O treinador Ricardo Soares admitiu hoje esperar um Moreirense à imagem da última época, apesar das mudanças notadas antes da receção ao Farense, no domingo, em jogo da ronda inaugural da I Liga de futebol.


“Saíram sete jogadores que normalmente faziam parte das escolhas e entraram outros atletas. Apresentámos uma boa organização na pré-época, superior ao normal para esta fase, fruto dos jogadores que já cá estavam. Temos muito a melhorar e cada dia é importante para o crescimento coletivo”, apontou o técnico, em conferência de imprensa.

Os ‘cónegos’ projetam a sétima temporada consecutiva na elite com renovadas esperanças de uma caminhada pacata e ambiciosa, após as duas melhores classificações de sempre, tendo enfrentado um defeso “com especificidades e a fugir ao padrão”, em função da pandemia de covid-19, que veio acrescentar ânsia de competir.

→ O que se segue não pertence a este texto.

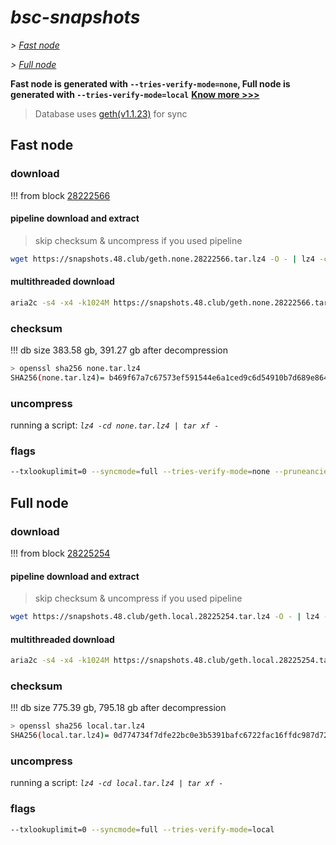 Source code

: # *bsc-snapshots*


*\> [Fast node](#fast-node)*

*\> [Full node](#full-node)*

**Fast node is generated with `--tries-verify-mode=none`, Full node is generated with `--tries-verify-mode=local`**
**[Know more >>>](https://github.com/bnb-chain/bsc/pull/926)**

> Database uses [geth(v1.1.23)](https://github.com/bnb-chain/bsc/releases/tag/v1.1.23) for sync


## Fast node

### download

<!-- begin_none -->

!!! from block [28222566](https://bscscan.com/block/28222566)

#### pipeline download and extract
> skip checksum & uncompress if you used pipeline
```bash
wget https://snapshots.48.club/geth.none.28222566.tar.lz4 -O - | lz4 -cd | tar xf -
```

#### multithreaded download

```bash
aria2c -s4 -x4 -k1024M https://snapshots.48.club/geth.none.28222566.tar.lz4 -o none.tar.lz4
```


### checksum

!!! db size 383.58 gb, 391.27 gb after decompression
```bash
> openssl sha256 none.tar.lz4
SHA256(none.tar.lz4)= b469f67a7c67573ef591544e6a1ced9c6d54910b7d689e8642736fa0467fb494
```

<!-- end_none -->

### uncompress


running a script: _`lz4 -cd none.tar.lz4 | tar xf -`_


### flags


```bash
--txlookuplimit=0 --syncmode=full --tries-verify-mode=none --pruneancient=true --diffblock=5000
```


## Full node


### download

<!-- begin_local -->

!!! from block [28225254](https://bscscan.com/block/28225254)

#### pipeline download and extract
> skip checksum & uncompress if you used pipeline
```bash
wget https://snapshots.48.club/geth.local.28225254.tar.lz4 -O - | lz4 -cd | tar xf -
```

#### multithreaded download

```bash
aria2c -s4 -x4 -k1024M https://snapshots.48.club/geth.local.28225254.tar.lz4 -o local.tar.lz4
```


### checksum

!!! db size 775.39 gb, 795.18 gb after decompression
```bash
> openssl sha256 local.tar.lz4
SHA256(local.tar.lz4)= 0d774734f7dfe22bc0e3b5391bafc6722fac16ffdc987d72a432fb2686ea9650
```

<!-- end_local -->


### uncompress


running a script: _`lz4 -cd local.tar.lz4 | tar xf -`_


### flags


```bash
--txlookuplimit=0 --syncmode=full --tries-verify-mode=local
```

“Tivemos menos tempo, mas um grande sentido de responsabilidade em representar o Moreirense, que habituou as pessoas a fazer bons campeonatos nos últimos anos. O grupo está com enorme vontade de ir a jogo, até pelos fatores que são conhecidos. A pandemia afeta-nos a todos e o futebol é uma libertação para os jogadores”, observou.

A temporada arranca ainda sem adeptos nas bancadas, numa decisão tomada “para o bem comum”, embora contrariando a “beleza do futebol”, trazendo à vila de Moreira de Cónegos o recém-promovido Farense, que assistiu em abril ao cancelamento antecipado da última edição da II Liga e foi dos primeiros clubes a iniciar a preparação de 2020/21.

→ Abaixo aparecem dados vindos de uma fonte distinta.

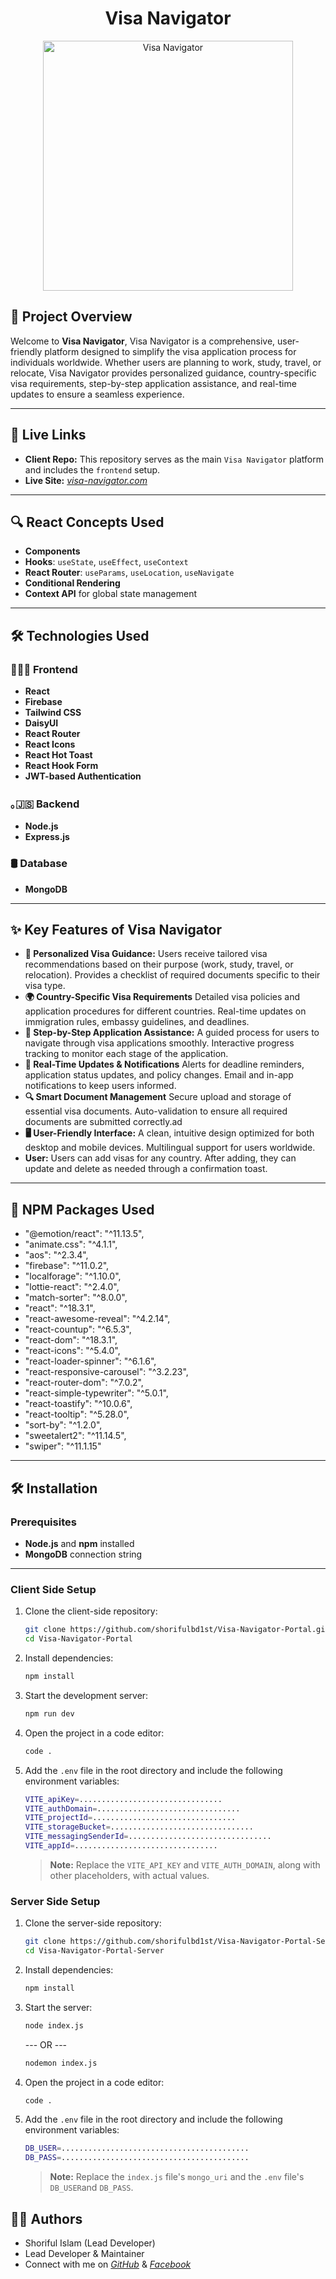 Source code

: <div align="center">
 <h1>Visa Navigator</h1>
  <a href="https://visa-navigator-portal-b5407.web.app/" target="_blank">
    <img src="https://i.ibb.co.com/HFCXqZj/screencapture-localhost-5173-2025-01-05-07-51-43.png" width="400px" alt="Visa Navigator"/> 
  </a>
 
</div>


## 📜 Project Overview

Welcome to **Visa Navigator**, Visa Navigator is a comprehensive, user-friendly platform designed to simplify the visa application process for individuals worldwide. Whether users are planning to work, study, travel, or relocate, Visa Navigator provides personalized guidance, country-specific visa requirements, step-by-step application assistance, and real-time updates to ensure a seamless experience.

---

## 🚀 Live Links

- **Client Repo:** This repository serves as the main `Visa Navigator` platform and includes the `frontend` setup.
- **Live Site:** [_visa-navigator.com_](https://visa-navigator-portal-b5407.web.app/)

---

## 🔍 React Concepts Used

- **Components**
- **Hooks**: `useState`, `useEffect`, `useContext`
- **React Router**: `useParams`, `useLocation`, `useNavigate`
- **Conditional Rendering**
- **Context API** for global state management

---

## 🛠️ Technologies Used

### 👩🏼‍💻 Frontend

- **React**
- **Firebase**
- **Tailwind CSS**
- **DaisyUI**
- **React Router**
- **React Icons**
- **React Hot Toast**
- **React Hook Form**
- **JWT-based Authentication**

### ｡🇯‌🇸‌ Backend

- **Node.js**
- **Express.js**

### 🛢️ Database

- **MongoDB**

---

## ✨ Key Features of Visa Navigator
- **📝 Personalized Visa Guidance:** Users receive tailored visa recommendations based on their purpose (work, study, travel, or relocation). Provides a checklist of required documents specific to their visa type.
- **🌍 Country-Specific Visa Requirements** Detailed visa policies and application procedures for different countries. Real-time updates on immigration rules, embassy guidelines, and deadlines.
- **🔄 Step-by-Step Application Assistance:** A guided process for users to navigate through visa applications smoothly.
Interactive progress tracking to monitor each stage of the application.
- **📢 Real-Time Updates & Notifications** Alerts for deadline reminders, application status updates, and policy changes.
Email and in-app notifications to keep users informed.
- **🔍 Smart Document Management** Secure upload and storage of essential visa documents.
Auto-validation to ensure all required documents are submitted correctly.ad
- **🖥 User-Friendly Interface:** A clean, intuitive design optimized for both desktop and mobile devices.
Multilingual support for users worldwide.
- **User:** Users can add visas for any country. After adding, they can update and delete as needed through a confirmation toast.
---

## 🧰 NPM Packages Used

* "@emotion/react": "^11.13.5",
* "animate.css": "^4.1.1",
* "aos": "^2.3.4",
* "firebase": "^11.0.2",
* "localforage": "^1.10.0",
* "lottie-react": "^2.4.0",
* "match-sorter": "^8.0.0",
* "react": "^18.3.1",
* "react-awesome-reveal": "^4.2.14",
* "react-countup": "^6.5.3",
* "react-dom": "^18.3.1",
* "react-icons": "^5.4.0",
* "react-loader-spinner": "^6.1.6",
* "react-responsive-carousel": "^3.2.23",
* "react-router-dom": "^7.0.2",
* "react-simple-typewriter": "^5.0.1",
* "react-toastify": "^10.0.6",
* "react-tooltip": "^5.28.0",
* "sort-by": "^1.2.0",
* "sweetalert2": "^11.14.5",
* "swiper": "^11.1.15"

---

## 🛠 Installation

### Prerequisites

- **Node.js** and **npm** installed
- **MongoDB** connection string

---

### Client Side Setup

1. Clone the client-side repository:

   ```bash
   git clone https://github.com/shorifulbd1st/Visa-Navigator-Portal.git
   cd Visa-Navigator-Portal
   ```

2. Install dependencies:

   ```bash
   npm install
   ```

3. Start the development server:
   ```bash
   npm run dev
   ```
4. Open the project in a code editor:
   ```bash
   code .
   ```
5. Add the `.env` file in the root directory and include the following environment variables:
   ```bash
   VITE_apiKey=................................
   VITE_authDomain=................................
   VITE_projectId=................................
   VITE_storageBucket=................................
   VITE_messagingSenderId=................................
   VITE_appId=................................

   ```
   > **Note:** Replace the `VITE_API_KEY` and `VITE_AUTH_DOMAIN`, along with other placeholders, with actual values.

### Server Side Setup

1. Clone the server-side repository:

   ```bash
   git clone https://github.com/shorifulbd1st/Visa-Navigator-Portal-Server.git
   cd Visa-Navigator-Portal-Server
   ```

2. Install dependencies:

   ```bash
   npm install
   ```

3. Start the server:

   ```bash
   node index.js
   ```

   --- OR ---

   ```bash
   nodemon index.js
   ```

4. Open the project in a code editor:
   ```bash
   code .
   ```
5. Add the `.env` file in the root directory and include the following environment variables:
   ```bash
   DB_USER=..........................................
   DB_PASS=..........................................
   ```
   > **Note:** Replace the `index.js` file's `mongo_uri` and the `.env` file's `DB_USER`and `DB_PASS`.

## 🧑‍💻 Authors

- Shoriful Islam (Lead Developer)
- Lead Developer & Maintainer
- Connect with me on [_GitHub_](https://github.com/shorifulbd1st) & [_Facebook_](https://www.facebook.com/shoriful1st)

“Por acaso, contratámos jogadores que estavam há muito tempo parados. O Farense teve muito tempo parado, mas treina há muito mais tempo do que nós e isso pode ser uma desvantagem. Há sempre dificuldades para as equipas imporem o seu estilo no primeiro jogo, mas acredito que a equipa esteja preparada”, afiançou Ricardo Soares.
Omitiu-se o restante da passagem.